- [TASK INSTRUCTIONS]: Which lines run from the one containing "the bottom up" through the end of the material? Transcribe them word for word, and only them.
______
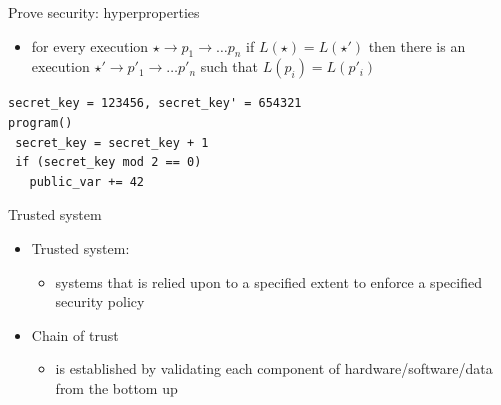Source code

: \documentclass{beamer}
\begin{document}
\begin{frame}[fragile]{Prove security: hyperproperties}
  \begin{itemize}
  \item for every execution $\star \rightarrow p_1 \rightarrow \dots p_n$
    if $L(\star) = L(\star')$  then there is an execution
    $\star' \rightarrow p'_1 \rightarrow \dots p'_n$
  such that $L(p_i) = L(p'_i)$
  \end{itemize}
  \begin{verbatim}
secret_key = 123456, secret_key' = 654321
program()
 secret_key = secret_key + 1
 if (secret_key mod 2 == 0)
   public_var += 42
  \end{verbatim}
\end{frame}

\begin{frame}{Trusted system}
  \begin{itemize}
  \item Trusted system:
    \begin{itemize}
    \item systems that is relied upon to a specified extent to enforce a specified security policy
    \end{itemize}
  \item Chain of trust
    \begin{itemize}
    \item is established by validating each component of hardware/software/data from the bottom up
    \end{itemize}
  \end{itemize}
\end{frame}
\end{document}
______
- [TASK RESPONSE]:
    \item is established by validating each component of hardware/software/data from the bottom up
    \end{itemize}
  \end{itemize}
\end{frame}
\end{document}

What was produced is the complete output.